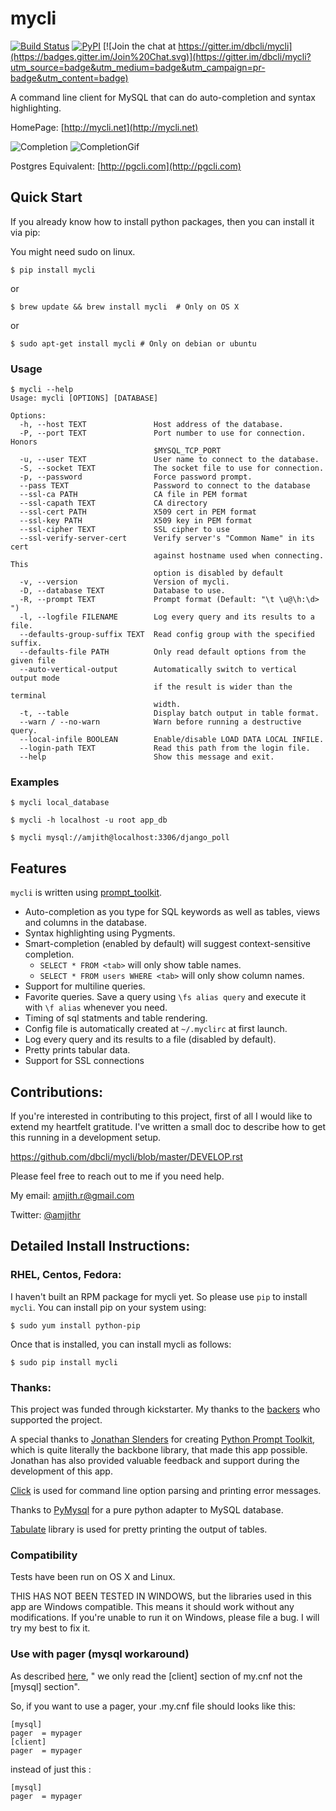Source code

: # mycli

[![Build Status](https://travis-ci.org/dbcli/mycli.svg?branch=master)](https://travis-ci.org/dbcli/mycli)
[![PyPI](https://img.shields.io/pypi/v/mycli.svg?style=plastic)](https://pypi.python.org/pypi/mycli)
[![Join the chat at https://gitter.im/dbcli/mycli](https://badges.gitter.im/Join%20Chat.svg)](https://gitter.im/dbcli/mycli?utm_source=badge&utm_medium=badge&utm_campaign=pr-badge&utm_content=badge)

A command line client for MySQL that can do auto-completion and syntax highlighting.

HomePage: [http://mycli.net](http://mycli.net)

![Completion](screenshots/tables.png)
![CompletionGif](screenshots/main.gif)

Postgres Equivalent: [http://pgcli.com](http://pgcli.com)

Quick Start
-----------

If you already know how to install python packages, then you can install it via pip:

You might need sudo on linux.

```
$ pip install mycli
```

or

```
$ brew update && brew install mycli  # Only on OS X
```

or

```
$ sudo apt-get install mycli # Only on debian or ubuntu
```

### Usage

    $ mycli --help
    Usage: mycli [OPTIONS] [DATABASE]

    Options:
      -h, --host TEXT               Host address of the database.
      -P, --port TEXT               Port number to use for connection. Honors
                                    $MYSQL_TCP_PORT
      -u, --user TEXT               User name to connect to the database.
      -S, --socket TEXT             The socket file to use for connection.
      -p, --password                Force password prompt.
      --pass TEXT                   Password to connect to the database
      --ssl-ca PATH                 CA file in PEM format
      --ssl-capath TEXT             CA directory
      --ssl-cert PATH               X509 cert in PEM format
      --ssl-key PATH                X509 key in PEM format
      --ssl-cipher TEXT             SSL cipher to use
      --ssl-verify-server-cert      Verify server's "Common Name" in its cert
                                    against hostname used when connecting. This
                                    option is disabled by default
      -v, --version                 Version of mycli.
      -D, --database TEXT     	    Database to use.
      -R, --prompt TEXT             Prompt format (Default: "\t \u@\h:\d> ")
      -l, --logfile FILENAME        Log every query and its results to a file.
      --defaults-group-suffix TEXT  Read config group with the specified suffix.
      --defaults-file PATH          Only read default options from the given file
      --auto-vertical-output        Automatically switch to vertical output mode
                                    if the result is wider than the terminal
                                    width.
      -t, --table                   Display batch output in table format.
      --warn / --no-warn            Warn before running a destructive query.
      --local-infile BOOLEAN        Enable/disable LOAD DATA LOCAL INFILE.
      --login-path TEXT             Read this path from the login file.
      --help                        Show this message and exit.

### Examples

    $ mycli local_database

    $ mycli -h localhost -u root app_db

    $ mycli mysql://amjith@localhost:3306/django_poll

Features
--------

`mycli` is written using [prompt_toolkit](https://github.com/jonathanslenders/python-prompt-toolkit/).

* Auto-completion as you type for SQL keywords as well as tables, views and
  columns in the database.
* Syntax highlighting using Pygments.
* Smart-completion (enabled by default) will suggest context-sensitive completion.
    - `SELECT * FROM <tab>` will only show table names.
    - `SELECT * FROM users WHERE <tab>` will only show column names.
* Support for multiline queries.
* Favorite queries. Save a query using `\fs alias query` and execute it with `\f alias` whenever you need.
* Timing of sql statments and table rendering.
* Config file is automatically created at ``~/.myclirc`` at first launch.
* Log every query and its results to a file (disabled by default).
* Pretty prints tabular data.
* Support for SSL connections

Contributions:
--------------

If you're interested in contributing to this project, first of all I would like
to extend my heartfelt gratitude. I've written a small doc to describe how to
get this running in a development setup.

https://github.com/dbcli/mycli/blob/master/DEVELOP.rst

Please feel free to reach out to me if you need help.

My email: amjith.r@gmail.com

Twitter: [@amjithr](http://twitter.com/amjithr)

## Detailed Install Instructions:

### RHEL, Centos, Fedora:

I haven't built an RPM package for mycli yet. So please use `pip` to install `mycli`. You can install pip on your system using:

```
$ sudo yum install python-pip
```

Once that is installed, you can install mycli as follows:

```
$ sudo pip install mycli
```

### Thanks:

This project was funded through kickstarter. My thanks to the [backers](http://mycli.net/sponsors) who supported the project.

A special thanks to [Jonathan Slenders](https://twitter.com/jonathan_s) for
creating [Python Prompt Toolkit](http://github.com/jonathanslenders/python-prompt-toolkit),
which is quite literally the backbone library, that made this app possible.
Jonathan has also provided valuable feedback and support during the development
of this app.

[Click](http://click.pocoo.org/3/) is used for command line option parsing
and printing error messages.

Thanks to [PyMysql](http://www.pymysql.org/) for a pure python adapter to MySQL database.

[Tabulate](https://pypi.python.org/pypi/tabulate) library is used for pretty printing the output of tables.


### Compatibility

Tests have been run on OS X and Linux.

THIS HAS NOT BEEN TESTED IN WINDOWS, but the libraries used in this app are Windows compatible. This means it should work without any modifications. If you're unable to run it on Windows, please file a bug. I will try my best to fix it.

### Use with pager (mysql workaround)
As described [here](https://github.com/dbcli/mycli/issues/281), " we only read the [client] section of my.cnf not the [mysql] section".

So, if you want to use a pager, your .my.cnf file should looks like this:

```
[mysql]
pager  = mypager
[client]
pager  = mypager
```

instead of just this :

```
[mysql]
pager  = mypager
```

------------------------------------

EXERCISE DIRECTIONS - Tally the lines in the records that hold the word "every", and state only the resulting number.

RESULT - 2